I’ve heard chatter in the gardening world that bark mulch is bad. Especially dyed bark mulch. I’m not sure I agree.
The reasons why people, ‘experts’ I guess, say dyed bark mulch is bad range from the complex—citing lots of esoteric science—to the panicked: As in, dyed mulch is made from recycled wood: Some of that wood may be old decks and fence posts made from pressure treated lumber. I read several posts about bark mulch that say having pressure treated lumber near plants is nearly akin to soaking your roses in flames.
Calm down.
While this post is hardly a scientific study, it is a report on my experience and a little how-to. First the how-to.
How-To: Putting down bark mulch is not exactly Elon Musk rocket science, but doing it well makes for happy gardens in my experience. Here’s how I do a Fall (or Spring) mulch:
- Dead head plants past their blooms and green goodness.
- Cut it in a new edge as needed with a square-edged spade. I like an edge about 3-inches deep. This cuts creeping roots and rhizomes from the lawn and acts as a gutter to hold much in the bed.
- Move plants I want to move.
- Spread the mulch 2-3 inches thick around my garden beds. For beds with large areas of mulch I plop a pile down from the wheelbarrow and rake it. For more tightly planted areas, I pull from the wheelbarrow and spread by hand. If the mulch is dyed, I wear work gloves.
- Around trees, I leave the root flare exposed. Mulch piled up the trunk of the tree doesn’t look good (to me) and the tree doesn’t love it.
Mulch or No Mulch: Here’s my experience.
- I’ve gone several seasons using either leaf mulch, compost, or no mulch at all. The result in all cases was an absolute disaster. The infestation of weeds it took me several more seasons to pull out and control could be called ‘epic’.
- Leaf mulch (cheap-o stuff from my town, my fault) imported the seeds.

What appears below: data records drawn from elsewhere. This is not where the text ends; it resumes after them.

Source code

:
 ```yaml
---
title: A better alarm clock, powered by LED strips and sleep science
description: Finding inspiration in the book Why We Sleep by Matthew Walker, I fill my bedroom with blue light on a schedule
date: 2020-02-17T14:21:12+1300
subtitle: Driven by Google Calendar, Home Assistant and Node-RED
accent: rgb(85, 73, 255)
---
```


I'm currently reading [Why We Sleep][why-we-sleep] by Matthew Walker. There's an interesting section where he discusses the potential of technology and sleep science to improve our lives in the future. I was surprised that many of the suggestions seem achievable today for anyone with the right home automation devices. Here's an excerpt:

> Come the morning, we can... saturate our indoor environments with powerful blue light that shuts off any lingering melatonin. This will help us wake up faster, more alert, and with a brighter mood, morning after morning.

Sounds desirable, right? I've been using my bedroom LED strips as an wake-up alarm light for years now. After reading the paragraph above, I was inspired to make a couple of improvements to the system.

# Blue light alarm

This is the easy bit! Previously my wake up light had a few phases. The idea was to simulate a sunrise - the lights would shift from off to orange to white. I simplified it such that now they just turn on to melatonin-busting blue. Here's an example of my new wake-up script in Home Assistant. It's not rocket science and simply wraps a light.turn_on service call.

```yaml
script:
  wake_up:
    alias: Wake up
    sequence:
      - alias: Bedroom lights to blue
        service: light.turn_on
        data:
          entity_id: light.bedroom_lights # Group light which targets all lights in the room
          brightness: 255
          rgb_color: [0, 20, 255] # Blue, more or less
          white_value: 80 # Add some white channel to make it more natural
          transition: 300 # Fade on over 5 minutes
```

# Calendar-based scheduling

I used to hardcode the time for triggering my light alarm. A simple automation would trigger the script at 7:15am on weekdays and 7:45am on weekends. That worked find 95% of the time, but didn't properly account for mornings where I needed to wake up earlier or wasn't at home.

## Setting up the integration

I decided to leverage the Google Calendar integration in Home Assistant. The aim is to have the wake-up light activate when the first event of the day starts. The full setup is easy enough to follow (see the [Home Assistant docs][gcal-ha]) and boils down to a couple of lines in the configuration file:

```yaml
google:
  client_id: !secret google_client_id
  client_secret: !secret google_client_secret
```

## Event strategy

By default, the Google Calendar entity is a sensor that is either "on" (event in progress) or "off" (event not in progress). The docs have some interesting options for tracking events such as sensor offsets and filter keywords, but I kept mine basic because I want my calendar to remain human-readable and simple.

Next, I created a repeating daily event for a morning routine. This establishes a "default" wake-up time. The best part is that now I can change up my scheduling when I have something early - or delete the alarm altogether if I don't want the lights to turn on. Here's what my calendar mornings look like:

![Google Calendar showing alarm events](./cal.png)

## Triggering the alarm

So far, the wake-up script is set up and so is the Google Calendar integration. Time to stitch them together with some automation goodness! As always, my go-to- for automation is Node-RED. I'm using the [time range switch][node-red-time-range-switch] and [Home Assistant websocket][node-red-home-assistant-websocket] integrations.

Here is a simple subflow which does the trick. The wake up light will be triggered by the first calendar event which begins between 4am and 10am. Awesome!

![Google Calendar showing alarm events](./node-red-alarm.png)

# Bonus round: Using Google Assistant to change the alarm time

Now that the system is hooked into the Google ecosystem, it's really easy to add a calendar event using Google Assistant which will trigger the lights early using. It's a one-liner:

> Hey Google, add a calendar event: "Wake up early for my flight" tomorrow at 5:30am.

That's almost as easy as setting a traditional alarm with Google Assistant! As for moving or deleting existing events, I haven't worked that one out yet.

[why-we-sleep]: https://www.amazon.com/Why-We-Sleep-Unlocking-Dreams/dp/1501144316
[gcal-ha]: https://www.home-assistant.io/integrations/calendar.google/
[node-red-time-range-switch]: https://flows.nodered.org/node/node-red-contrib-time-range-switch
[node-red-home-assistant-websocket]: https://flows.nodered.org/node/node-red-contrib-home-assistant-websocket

- I consider compost to be a soil amendment, not a mulch, which I add to new plantings. Reason is, my compost anyway, is full of 50-billion weed seeds I don’t want to germinate around my lilies. Compost that you buy may be different. But of your plants grow in it, then weeds to too. Just sayin’.

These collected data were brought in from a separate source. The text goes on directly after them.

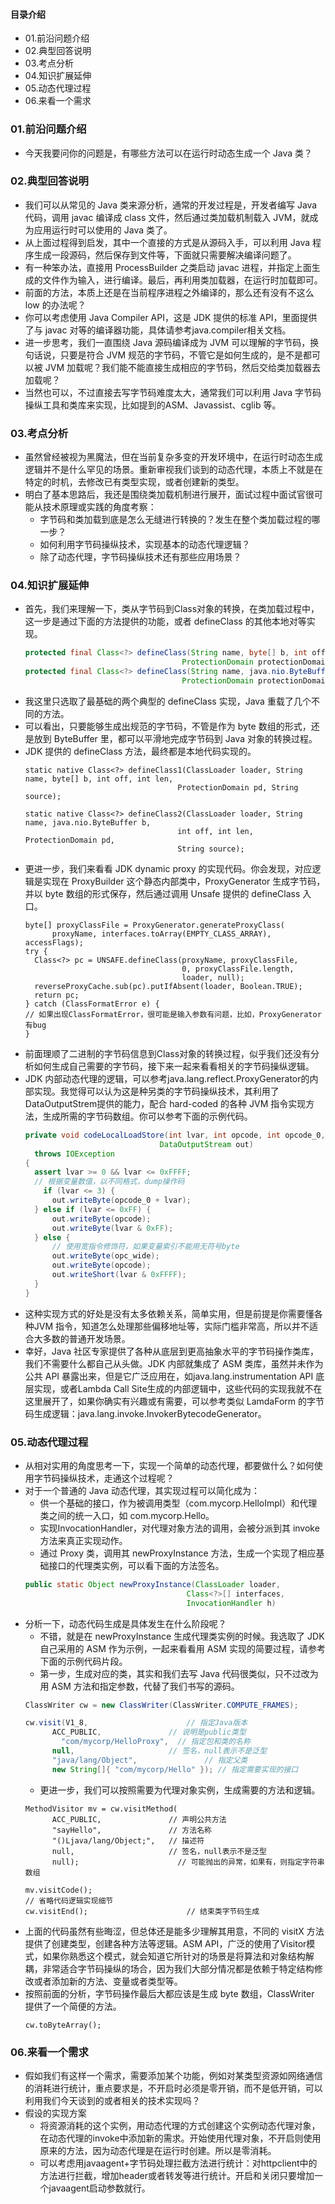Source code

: #### 目录介绍
- 01.前沿问题介绍
- 02.典型回答说明
- 03.考点分析
- 04.知识扩展延伸
- 05.动态代理过程
- 06.来看一个需求




### 01.前沿问题介绍
- 今天我要问你的问题是，有哪些方法可以在运行时动态生成一个 Java 类？



### 02.典型回答说明
- 我们可以从常见的 Java 类来源分析，通常的开发过程是，开发者编写 Java 代码，调用 javac 编译成 class 文件，然后通过类加载机制载入 JVM，就成为应用运行时可以使用的 Java 类了。
- 从上面过程得到启发，其中一个直接的方式是从源码入手，可以利用 Java 程序生成一段源码，然后保存到文件等，下面就只需要解决编译问题了。
- 有一种笨办法，直接用 ProcessBuilder 之类启动 javac 进程，并指定上面生成的文件作为输入，进行编译。最后，再利用类加载器，在运行时加载即可。
- 前面的方法，本质上还是在当前程序进程之外编译的，那么还有没有不这么 low 的办法呢？
- 你可以考虑使用 Java Compiler API，这是 JDK 提供的标准 API，里面提供了与 javac 对等的编译器功能，具体请参考java.compiler相关文档。
- 进一步思考，我们一直围绕 Java 源码编译成为 JVM 可以理解的字节码，换句话说，只要是符合 JVM 规范的字节码，不管它是如何生成的，是不是都可以被 JVM 加载呢？我们能不能直接生成相应的字节码，然后交给类加载器去加载呢？
- 当然也可以，不过直接去写字节码难度太大，通常我们可以利用 Java 字节码操纵工具和类库来实现，比如提到的ASM、Javassist、cglib 等。




### 03.考点分析
- 虽然曾经被视为黑魔法，但在当前复杂多变的开发环境中，在运行时动态生成逻辑并不是什么罕见的场景。重新审视我们谈到的动态代理，本质上不就是在特定的时机，去修改已有类型实现，或者创建新的类型。
- 明白了基本思路后，我还是围绕类加载机制进行展开，面试过程中面试官很可能从技术原理或实践的角度考察：
    - 字节码和类加载到底是怎么无缝进行转换的？发生在整个类加载过程的哪一步？
    - 如何利用字节码操纵技术，实现基本的动态代理逻辑？
    - 除了动态代理，字节码操纵技术还有那些应用场景？



### 04.知识扩展延伸
- 首先，我们来理解一下，类从字节码到Class对象的转换，在类加载过程中，这一步是通过下面的方法提供的功能，或者 defineClass 的其他本地对等实现。
    ```java
    protected final Class<?> defineClass(String name, byte[] b, int off, int len,
                                       ProtectionDomain protectionDomain)
    protected final Class<?> defineClass(String name, java.nio.ByteBuffer b,
                                       ProtectionDomain protectionDomain)
    ```
- 我这里只选取了最基础的两个典型的 defineClass 实现，Java 重载了几个不同的方法。
- 可以看出，只要能够生成出规范的字节码，不管是作为 byte 数组的形式，还是放到 ByteBuffer 里，都可以平滑地完成字节码到 Java 对象的转换过程。
- JDK 提供的 defineClass 方法，最终都是本地代码实现的。
    ```
    static native Class<?> defineClass1(ClassLoader loader, String name, byte[] b, int off, int len,
                                      ProtectionDomain pd, String source);
    
    static native Class<?> defineClass2(ClassLoader loader, String name, java.nio.ByteBuffer b,
                                      int off, int len, ProtectionDomain pd,
                                      String source);
    ```
- 更进一步，我们来看看 JDK dynamic proxy 的实现代码。你会发现，对应逻辑是实现在 ProxyBuilder 这个静态内部类中，ProxyGenerator 生成字节码，并以 byte 数组的形式保存，然后通过调用 Unsafe 提供的 defineClass 入口。
    ```
    byte[] proxyClassFile = ProxyGenerator.generateProxyClass(
          proxyName, interfaces.toArray(EMPTY_CLASS_ARRAY), accessFlags);
    try {
      Class<?> pc = UNSAFE.defineClass(proxyName, proxyClassFile,
                                       0, proxyClassFile.length,
                                       loader, null);
      reverseProxyCache.sub(pc).putIfAbsent(loader, Boolean.TRUE);
      return pc;
    } catch (ClassFormatError e) {
    // 如果出现ClassFormatError，很可能是输入参数有问题，比如，ProxyGenerator有bug
    }
    ```
- 前面理顺了二进制的字节码信息到Class对象的转换过程，似乎我们还没有分析如何生成自己需要的字节码，接下来一起来看看相关的字节码操纵逻辑。
- JDK 内部动态代理的逻辑，可以参考java.lang.reflect.ProxyGenerator的内部实现。我觉得可以认为这是种另类的字节码操纵技术，其利用了DataOutputStrem提供的能力，配合 hard-coded 的各种 JVM 指令实现方法，生成所需的字节码数组。你可以参考下面的示例代码。
    ```java
    private void codeLocalLoadStore(int lvar, int opcode, int opcode_0,
                                  DataOutputStream out)
      throws IOException
    {
      assert lvar >= 0 && lvar <= 0xFFFF;
      // 根据变量数值，以不同格式，dump操作码
        if (lvar <= 3) {
          out.writeByte(opcode_0 + lvar);
      } else if (lvar <= 0xFF) {
          out.writeByte(opcode);
          out.writeByte(lvar & 0xFF);
      } else {
          // 使用宽指令修饰符，如果变量索引不能用无符号byte
          out.writeByte(opc_wide);
          out.writeByte(opcode);
          out.writeShort(lvar & 0xFFFF);
      }
    }
    ```
- 这种实现方式的好处是没有太多依赖关系，简单实用，但是前提是你需要懂各种JVM 指令，知道怎么处理那些偏移地址等，实际门槛非常高，所以并不适合大多数的普通开发场景。
- 幸好，Java 社区专家提供了各种从底层到更高抽象水平的字节码操作类库，我们不需要什么都自己从头做。JDK 内部就集成了 ASM 类库，虽然并未作为公共 API 暴露出来，但是它广泛应用在，如java.lang.instrumentation API 底层实现，或者Lambda Call Site生成的内部逻辑中，这些代码的实现我就不在这里展开了，如果你确实有兴趣或有需要，可以参考类似 LamdaForm 的字节码生成逻辑：java.lang.invoke.InvokerBytecodeGenerator。


### 05.动态代理过程
- 从相对实用的角度思考一下，实现一个简单的动态代理，都要做什么？如何使用字节码操纵技术，走通这个过程呢？
- 对于一个普通的 Java 动态代理，其实现过程可以简化成为：
    - 供一个基础的接口，作为被调用类型（com.mycorp.HelloImpl）和代理类之间的统一入口，如 com.mycorp.Hello。
    - 实现InvocationHandler，对代理对象方法的调用，会被分派到其 invoke 方法来真正实现动作。
    - 通过 Proxy 类，调用其 newProxyInstance 方法，生成一个实现了相应基础接口的代理类实例，可以看下面的方法签名。
    ```java
    public static Object newProxyInstance(ClassLoader loader,
                                        Class<?>[] interfaces,
                                        InvocationHandler h)
    ```
- 分析一下，动态代码生成是具体发生在什么阶段呢？
    - 不错，就是在 newProxyInstance 生成代理类实例的时候。我选取了 JDK 自己采用的 ASM 作为示例，一起来看看用 ASM 实现的简要过程，请参考下面的示例代码片段。
    - 第一步，生成对应的类，其实和我们去写 Java 代码很类似，只不过改为用 ASM 方法和指定参数，代替了我们书写的源码。
    ```java
    ClassWriter cw = new ClassWriter(ClassWriter.COMPUTE_FRAMES);
    
    cw.visit(V1_8,                      // 指定Java版本
          ACC_PUBLIC,               // 说明是public类型
            "com/mycorp/HelloProxy",  // 指定包和类的名称
          null,                     // 签名，null表示不是泛型
          "java/lang/Object",               // 指定父类
          new String[]{ "com/mycorp/Hello" }); // 指定需要实现的接口
    ```
    - 更进一步，我们可以按照需要为代理对象实例，生成需要的方法和逻辑。
    ```
    MethodVisitor mv = cw.visitMethod(
          ACC_PUBLIC,               // 声明公共方法
          "sayHello",               // 方法名称
          "()Ljava/lang/Object;",   // 描述符
          null,                     // 签名，null表示不是泛型
          null);                      // 可能抛出的异常，如果有，则指定字符串数组
    
    mv.visitCode();
    // 省略代码逻辑实现细节
    cw.visitEnd();                      // 结束类字节码生成
    ```
- 上面的代码虽然有些晦涩，但总体还是能多少理解其用意，不同的 visitX 方法提供了创建类型，创建各种方法等逻辑。ASM API，广泛的使用了Visitor模式，如果你熟悉这个模式，就会知道它所针对的场景是将算法和对象结构解耦，非常适合字节码操纵的场合，因为我们大部分情况都是依赖于特定结构修改或者添加新的方法、变量或者类型等。
- 按照前面的分析，字节码操作最后大都应该是生成 byte 数组，ClassWriter 提供了一个简便的方法。
    ```
    cw.toByteArray();
    ```


### 06.来看一个需求
- 假如我们有这样一个需求，需要添加某个功能，例如对某类型资源如网络通信的消耗进行统计，重点要求是，不开启时必须是零开销，而不是低开销，可以利用我们今天谈到的或者相关的技术实现吗？
- 假设的实现方案
    - 将资源消耗的这个实例，用动态代理的方式创建这个实例动态代理对象，在动态代理的invoke中添加新的需求。开始使用代理对象，不开启则使用原来的方法，因为动态代理是在运行时创建。所以是零消耗。
    - 可以考虑用javaagent+字节码处理拦截方法进行统计：对httpclient中的方法进行拦截，增加header或者转发等进行统计。开启和关闭只要增加一个javaagent启动参数就行。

- Using shredded hardwood bark mulch has delivered the best blend of weed control—if you haven’t guessed yet, weeds tangling up the flowers kinda competes with flower growth—and healthy plants.

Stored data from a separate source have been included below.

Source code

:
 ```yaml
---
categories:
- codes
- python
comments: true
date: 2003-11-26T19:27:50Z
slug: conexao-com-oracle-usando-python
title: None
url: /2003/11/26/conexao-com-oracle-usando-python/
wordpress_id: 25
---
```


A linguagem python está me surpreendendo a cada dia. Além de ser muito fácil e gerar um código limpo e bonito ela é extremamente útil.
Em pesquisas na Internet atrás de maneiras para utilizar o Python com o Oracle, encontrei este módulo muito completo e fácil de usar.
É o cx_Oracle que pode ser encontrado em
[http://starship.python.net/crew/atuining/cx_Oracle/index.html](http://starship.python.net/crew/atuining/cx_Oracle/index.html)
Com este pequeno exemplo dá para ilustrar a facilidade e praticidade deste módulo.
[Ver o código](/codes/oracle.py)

- I’ve had zero noticeable problems with dyed mulch and am glad it is a recycled product. And yes, the product I used here, Timberline Mulch, seems to have some PT in it.
- As far as having pressure treated lumber shreds mixed into the mulch, I see that as little different that having a pressure-treated lumber raised bed, or having a bed near a fence. And, PT isn’t really treated all the way through. Cut a board in half. You’ll see.
- And as far as the treatment leeching out into the garden, there were never any problems before with PT.
- That said, I’m talking about flowers. When it comes to food, I’d go with a cedar mulch with nothing in it. Or hay. The only time I’d use nothing is if I had nothing to do but weed.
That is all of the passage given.